= Church Club of New York =

Episcopal club in the United States

The Church Club of New York is an Episcopal private member's club in New York City with 285 members (2020 Annual Report). It has EIN 13-1623944 as a 501(c)(3) Public Charity and claimed total revenue of $100,402 and total assets of $386,218 in its Form 990 financials for 2010.

==Location==
The club is located in Manhattan. The club first met at 146 Fifth Avenue. Other locations included the Bible House, the Chatham Hotel, the Ambassador Hotel on Park Avenue and the Plaza Hotel.

==History==
The Church Club of New York was established in 1887. It was incorporated six years later, in 1893. Founding members included banking magnate J.P. Morgan as well as Nicholas Murray Butler, Cornelius Vanderbilt, John Jacob Astor, Stuyvesant Fish, E.H. Harriman, Eugenius Harvey Outerbridge as well as the Rockefellers, Roosevelts, Satterlees, and the Van Rensselaers. Later, John V. Lindsay, Horace Havemeyer (1886–1956), and George B. Post joined as well. George Zabriskie served as the club president from 1892 to 1894. The club held annual white-tie dinners at the Waldorf Astoria New York as well as an annual symposium by British and American scholars of the Episcopal faith.

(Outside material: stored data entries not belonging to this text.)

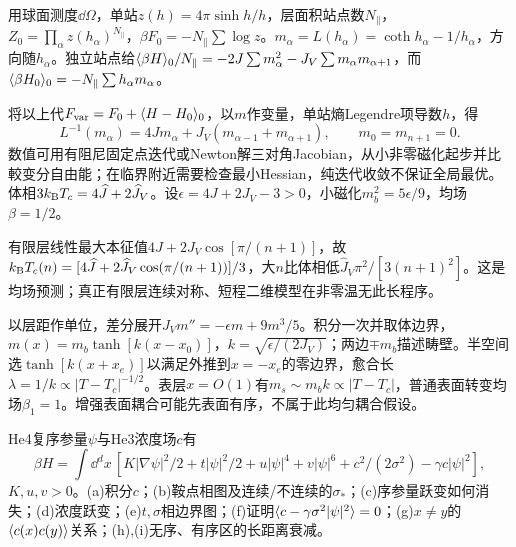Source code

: \begin{solution}
用球面测度$\dd\Omega$，单站$z(h)=4\pi\sinh h/h$，层面积站点数$N_\parallel$，$Z_0=\prod_\alpha z(h_\alpha)^{N_\parallel}$，$\beta F_0=-N_\parallel\sum\log z$。$m_\alpha=L(h_\alpha)=\coth h_\alpha-1/h_\alpha$，方向随$h_\alpha$。独立站点给$\avg{\beta H}_0/N_\parallel=-2J\sum m_\alpha^2-J_V\sum m_\alpha m_{\alpha+1}$，而$\avg{\beta H_0}_0=-N_\parallel\sum h_\alpha m_\alpha$。

将以上代$F_{\rm var}=F_0+\avg{H-H_0}_0$，以$m$作变量，单站熵Legendre项导数$h$，得
\begin{equation}
L^{-1}(m_\alpha)=4Jm_\alpha+J_V(m_{\alpha-1}+m_{\alpha+1}),\qquad m_0=m_{n+1}=0.
\end{equation}
数值可用有阻尼固定点迭代或Newton解三对角Jacobian，从小非零磁化起步并比較变分自由能；在临界附近需要检查最小Hessian，纯迭代收敛不保证全局最优。体相$3\kb T_c=4\widehat J+2\widehat J_V$。设$\epsilon=4J+2J_V-3>0$，小磁化$m_b^2=5\epsilon/9$，均场$\beta=1/2$。

有限层线性最大本征值$4J+2J_V\cos[\pi/(n+1)]$，故$\kb T_c(n)=[4\widehat J+2\widehat J_V\cos(\pi/(n+1))]/3$，大$n$比体相低$\widehat J_V\pi^2/[3(n+1)^2]$。这是均场预测；真正有限层连续对称、短程二维模型在非零温无此长程序。

以层距作单位，差分展开$J_Vm''=-\epsilon m+9m^3/5$。积分一次并取体边界，$m(x)=m_b\tanh[k(x-x_0)]$，$k=\sqrt{\epsilon/(2J_V)}$；两边$\mp m_b$描述畴壁。半空间选$\tanh[k(x+x_e)]$以满足外推到$x=-x_e$的零边界，愈合长$\lambda=1/k\propto|T-T_c|^{-1/2}$。表层$x=O(1)$有$m_s\sim m_b k\propto|T-T_c|$，普通表面转变均场$\beta_1=1$。增强表面耦合可能先表面有序，不属于此均匀耦合假设。
\end{solution}
\begin{exercise}[原题3(a)--(i)]\label{p:334-1-3}
He4复序参量$\psi$与He3浓度场$c$有
\begin{equation}
\beta H=\int\dd^dx\,[K|\nabla\psi|^2/2+t|\psi|^2/2+u|\psi|^4+v|\psi|^6+c^2/(2\sigma^2)-\gamma c|\psi|^2],
\end{equation}
$K,u,v>0$。(a)积分$c$；(b)鞍点相图及连续/不连续的$\sigma_*$；(c)序参量跃变如何消失；(d)浓度跃变；(e)$t,\sigma$相边界图；(f)证明$\avg{c-\gamma\sigma^2|\psi|^2}=0$；(g)$x\ne y$的$\avg{c(x)c(y)}$关系；(h),(i)无序、有序区的长距离衰减。
\end{exercise}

In the 1940s, Clifford Phelps Morehouse, the editor of The Living Church, was a member of the club. Moreover, in 1942, Viscount Halifax, who served as the British ambassador to the United States, spoke to the club. Another speaker was Professor Powel Mills Dawley, who organized roundtables. By 1946, the club paved the way for a more accepting attitude towards remarriages after a divorce for their members.

At the annual dinner in 1953, Bishop Horace Donegan called for an end to the rackets near the docks in New York City and criminal activities in Morningside Heights. The lecture was welcomed by the New York press. A year later, in 1954, ethnic minorities, as long as they were male, were admitted as members.

A decade later, in 1962, Lord Fisher of Lambeth was the guest of honor at the annual time at The Pierre. Four years later, in 1966, the Bishop of London, Robert Stopford, was guest of honor at the annual dinner, which took place at the University Club of New York. In 1967, Michael Ramsey, the Archbishop of Canterbury, also gave a talk at the annual dinner.

In 1975, the club started admitting women as members. The first female president was Grace Allen. In 2000, Archbishop George Carey spoke at the annual dinner. Four years later, in 2004, Robin Eames, Archbishop of Armagh, was the speaker. In 2022, the annual dinner speaker was Sarah Mullally, the Bishop of London. In 2023, the annual dinner speaker was Rose Hudson-Wilkin, Bishop of Dover and Bishop in Canterbury.

The current board president is Nicholas Birns. The club maintains a library of 1,500 volumes.